▶ Activity
Lines below that include "code" are the answer; copy each one.

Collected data
━━━

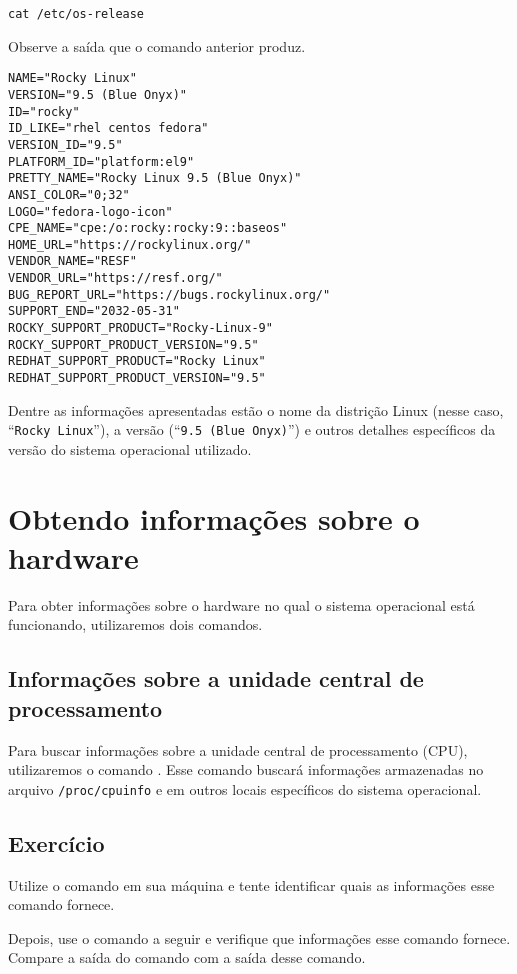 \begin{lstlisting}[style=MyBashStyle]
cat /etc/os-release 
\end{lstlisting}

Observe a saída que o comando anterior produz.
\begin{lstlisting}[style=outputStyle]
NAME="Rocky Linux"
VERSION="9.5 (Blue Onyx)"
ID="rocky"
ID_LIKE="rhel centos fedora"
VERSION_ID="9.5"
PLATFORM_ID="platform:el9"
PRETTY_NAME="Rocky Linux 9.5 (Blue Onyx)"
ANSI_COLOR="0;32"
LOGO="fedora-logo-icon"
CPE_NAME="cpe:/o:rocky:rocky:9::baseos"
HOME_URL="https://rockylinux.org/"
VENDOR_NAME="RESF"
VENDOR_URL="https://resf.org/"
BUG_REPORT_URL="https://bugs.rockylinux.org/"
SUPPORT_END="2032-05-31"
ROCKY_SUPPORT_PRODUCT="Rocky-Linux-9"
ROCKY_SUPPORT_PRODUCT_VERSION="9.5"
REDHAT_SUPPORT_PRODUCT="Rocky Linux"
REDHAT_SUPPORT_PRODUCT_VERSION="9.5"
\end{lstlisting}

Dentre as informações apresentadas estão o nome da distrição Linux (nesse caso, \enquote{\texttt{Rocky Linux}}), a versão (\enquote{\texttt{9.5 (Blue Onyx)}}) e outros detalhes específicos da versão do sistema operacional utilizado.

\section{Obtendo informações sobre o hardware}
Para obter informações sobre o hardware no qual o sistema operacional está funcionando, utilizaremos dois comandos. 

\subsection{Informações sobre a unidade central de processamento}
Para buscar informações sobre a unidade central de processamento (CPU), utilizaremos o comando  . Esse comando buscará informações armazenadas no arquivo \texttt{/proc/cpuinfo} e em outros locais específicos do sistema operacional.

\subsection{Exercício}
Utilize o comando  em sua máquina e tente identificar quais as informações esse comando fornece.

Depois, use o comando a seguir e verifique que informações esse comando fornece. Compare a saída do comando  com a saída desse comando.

━━━

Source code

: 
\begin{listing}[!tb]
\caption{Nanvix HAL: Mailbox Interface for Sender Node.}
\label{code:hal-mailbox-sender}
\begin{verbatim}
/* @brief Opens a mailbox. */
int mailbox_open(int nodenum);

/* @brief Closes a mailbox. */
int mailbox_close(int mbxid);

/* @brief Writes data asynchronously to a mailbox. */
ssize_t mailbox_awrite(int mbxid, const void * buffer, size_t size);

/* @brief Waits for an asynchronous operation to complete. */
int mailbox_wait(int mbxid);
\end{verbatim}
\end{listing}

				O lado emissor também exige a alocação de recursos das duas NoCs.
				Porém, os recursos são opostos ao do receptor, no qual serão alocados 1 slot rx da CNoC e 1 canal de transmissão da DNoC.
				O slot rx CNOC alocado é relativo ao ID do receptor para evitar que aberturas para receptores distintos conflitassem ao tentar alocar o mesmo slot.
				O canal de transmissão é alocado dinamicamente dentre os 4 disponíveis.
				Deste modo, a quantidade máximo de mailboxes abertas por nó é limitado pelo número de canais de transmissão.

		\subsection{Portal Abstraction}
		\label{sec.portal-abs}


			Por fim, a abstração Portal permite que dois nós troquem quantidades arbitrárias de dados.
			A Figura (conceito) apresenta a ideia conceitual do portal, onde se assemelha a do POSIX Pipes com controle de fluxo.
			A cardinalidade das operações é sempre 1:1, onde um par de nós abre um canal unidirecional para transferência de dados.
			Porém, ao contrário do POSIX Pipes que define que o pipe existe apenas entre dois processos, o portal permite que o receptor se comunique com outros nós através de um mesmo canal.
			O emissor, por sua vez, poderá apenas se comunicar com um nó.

━━━

▶ Your solution
Source code
\label{code:hal-mailbox-sender}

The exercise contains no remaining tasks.